The data:
_ _ _ _ _

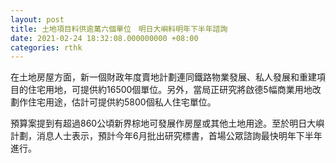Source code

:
 ```yaml
---
layout: post
title: 土地項目料供逾萬六個單位　明日大嶼料明年下半年諮詢
date: 2021-02-24 18:32:08.000000000 +08:00
categories: rthk
---
```


在土地房屋方面，新一個財政年度賣地計劃連同鐵路物業發展、私人發展和重建項目的住宅用地，可提供約16500個單位。另外，當局正研究將啟德5幅商業用地改劃作住宅用途，估計可提供約5800個私人住宅單位。

預算案提到有超過860公頃新界棕地可發展作房屋或其他土地用途。至於明日大嶼計劃，消息人士表示，預計今年6月批出研究標書，首場公眾諮詢最快明年下半年進行。
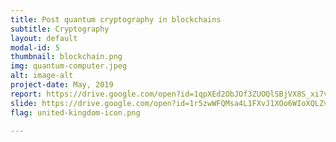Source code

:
 ```yaml
---
title: Post quantum cryptography in blockchains
subtitle: Cryptography
layout: default
modal-id: 5
thumbnail: blockchain.png
img: quantum-computer.jpeg
alt: image-alt
project-date: May, 2019
report: https://drive.google.com/open?id=1qpXEd2ObJOf3ZUOQlSBjVX8S_xi7vMwq
slide: https://drive.google.com/open?id=1r5zwWFQMsa4L1FXvJ1XOo6WIoXQLZv4L
flag: united-kingdom-icon.png

---
```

_ _ _ _ _

Work to complete:
Return each entry exactly as it stands above, apart from any images.

Worked solution:
Source code

:
 ```yaml
---
layout: post
title: 土地項目料供逾萬六個單位　明日大嶼料明年下半年諮詢
date: 2021-02-24 18:32:08.000000000 +08:00
categories: rthk
---
```


在土地房屋方面，新一個財政年度賣地計劃連同鐵路物業發展、私人發展和重建項目的住宅用地，可提供約16500個單位。另外，當局正研究將啟德5幅商業用地改劃作住宅用途，估計可提供約5800個私人住宅單位。

預算案提到有超過860公頃新界棕地可發展作房屋或其他土地用途。至於明日大嶼計劃，消息人士表示，預計今年6月批出研究標書，首場公眾諮詢最快明年下半年進行。
Source code

:
 ```yaml
---
title: Post quantum cryptography in blockchains
subtitle: Cryptography
layout: default
modal-id: 5
thumbnail: blockchain.png
img: quantum-computer.jpeg
alt: image-alt
project-date: May, 2019
report: https://drive.google.com/open?id=1qpXEd2ObJOf3ZUOQlSBjVX8S_xi7vMwq
slide: https://drive.google.com/open?id=1r5zwWFQMsa4L1FXvJ1XOo6WIoXQLZv4L
flag: united-kingdom-icon.png

---
```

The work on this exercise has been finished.